A charismatic presence throughout, Rojas began with a brilliant jump of 15.41m that took her 2cm beyond the Olympic record set by Cameroon’s Francoise Mbango in 2008 in Beijing.

But the world best mark of 15.50m, set by Ukraine’s Inessa Kravets in 1995, was the main target in her sights.

“I was looking for it, I knew we had that distance in my legs to get it today. I was failing a bit in the technical aspect but the last jump was one to give everything, and it was like that,” she said.

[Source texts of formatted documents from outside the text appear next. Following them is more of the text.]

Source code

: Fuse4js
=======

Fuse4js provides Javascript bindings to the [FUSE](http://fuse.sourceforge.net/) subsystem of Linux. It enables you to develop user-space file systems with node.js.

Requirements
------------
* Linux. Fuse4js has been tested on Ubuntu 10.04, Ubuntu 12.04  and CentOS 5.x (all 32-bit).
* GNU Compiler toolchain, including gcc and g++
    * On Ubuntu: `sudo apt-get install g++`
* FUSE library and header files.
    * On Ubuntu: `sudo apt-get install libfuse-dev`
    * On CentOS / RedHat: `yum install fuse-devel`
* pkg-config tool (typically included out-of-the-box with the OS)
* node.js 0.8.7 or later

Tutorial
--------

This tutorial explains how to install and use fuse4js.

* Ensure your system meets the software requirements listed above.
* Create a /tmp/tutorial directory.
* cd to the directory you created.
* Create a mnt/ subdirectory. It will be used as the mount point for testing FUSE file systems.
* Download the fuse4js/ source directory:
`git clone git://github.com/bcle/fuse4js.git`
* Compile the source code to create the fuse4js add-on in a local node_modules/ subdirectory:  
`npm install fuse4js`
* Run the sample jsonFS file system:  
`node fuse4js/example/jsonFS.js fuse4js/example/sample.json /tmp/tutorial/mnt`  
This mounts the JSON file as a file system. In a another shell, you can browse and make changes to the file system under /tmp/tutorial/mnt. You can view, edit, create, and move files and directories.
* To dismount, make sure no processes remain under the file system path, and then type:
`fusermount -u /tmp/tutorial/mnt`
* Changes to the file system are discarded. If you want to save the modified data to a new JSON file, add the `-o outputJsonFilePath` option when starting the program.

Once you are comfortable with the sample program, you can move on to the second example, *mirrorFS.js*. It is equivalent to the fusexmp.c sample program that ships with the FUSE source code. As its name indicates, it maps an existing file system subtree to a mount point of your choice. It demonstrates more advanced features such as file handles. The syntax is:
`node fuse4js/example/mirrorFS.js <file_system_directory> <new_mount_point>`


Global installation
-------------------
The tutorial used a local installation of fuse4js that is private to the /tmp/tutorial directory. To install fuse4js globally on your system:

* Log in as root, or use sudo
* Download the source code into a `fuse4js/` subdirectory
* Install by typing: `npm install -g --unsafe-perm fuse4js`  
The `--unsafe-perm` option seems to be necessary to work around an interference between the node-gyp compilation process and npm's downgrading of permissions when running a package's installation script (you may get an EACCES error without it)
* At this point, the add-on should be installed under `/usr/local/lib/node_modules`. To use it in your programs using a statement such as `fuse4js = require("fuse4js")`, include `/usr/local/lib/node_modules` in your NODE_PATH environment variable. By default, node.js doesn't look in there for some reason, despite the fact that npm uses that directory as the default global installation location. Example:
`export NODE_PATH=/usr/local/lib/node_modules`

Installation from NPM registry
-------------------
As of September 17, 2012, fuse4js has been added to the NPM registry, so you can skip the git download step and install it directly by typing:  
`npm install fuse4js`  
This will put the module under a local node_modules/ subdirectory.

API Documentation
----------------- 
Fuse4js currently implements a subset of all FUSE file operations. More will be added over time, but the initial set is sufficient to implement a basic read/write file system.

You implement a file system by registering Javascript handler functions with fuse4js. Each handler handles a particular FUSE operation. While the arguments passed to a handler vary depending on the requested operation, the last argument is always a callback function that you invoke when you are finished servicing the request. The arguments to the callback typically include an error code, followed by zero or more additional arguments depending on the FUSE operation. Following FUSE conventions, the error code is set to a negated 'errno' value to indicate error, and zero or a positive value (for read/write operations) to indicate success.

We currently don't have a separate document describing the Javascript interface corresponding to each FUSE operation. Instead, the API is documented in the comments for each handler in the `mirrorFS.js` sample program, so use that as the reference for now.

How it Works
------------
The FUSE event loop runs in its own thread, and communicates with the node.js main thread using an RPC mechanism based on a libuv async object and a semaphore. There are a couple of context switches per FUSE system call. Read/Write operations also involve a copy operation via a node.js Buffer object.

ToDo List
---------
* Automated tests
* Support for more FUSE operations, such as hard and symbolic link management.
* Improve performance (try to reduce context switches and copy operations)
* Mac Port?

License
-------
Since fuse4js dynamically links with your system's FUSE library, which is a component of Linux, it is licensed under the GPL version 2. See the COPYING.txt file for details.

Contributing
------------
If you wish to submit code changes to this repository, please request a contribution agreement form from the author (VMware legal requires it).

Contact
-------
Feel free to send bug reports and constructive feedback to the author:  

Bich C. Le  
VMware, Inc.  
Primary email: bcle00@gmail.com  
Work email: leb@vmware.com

Rojas, who won silver five years ago in Rio, held the smattering of people in the stands, part of Olympic delegations who likely came to see the 100m final later in the evening, enthralled.

The 25-year old raised her hands and clapped, inspiring a call-and-response with the audience, and roared and muttered to herself before her jumps.

“I focused on giving my best... It makes me happy. I have to enjoy it now, and live the experience,” she said.

Rojas has been the dominant force in the sport since the last Olympics, winning the world title a year later and repeating the feat in Doha in 2019.

Now she has added an Olympic title. “I can’t describe this feeling and this moment...Wow. It is a fantastic night,” she said.

Patricia Mamona of Portugal won silver with 15.01m, a national record. The bronze went to Spain’s Ana Peleteiro with 14.87, also a national record.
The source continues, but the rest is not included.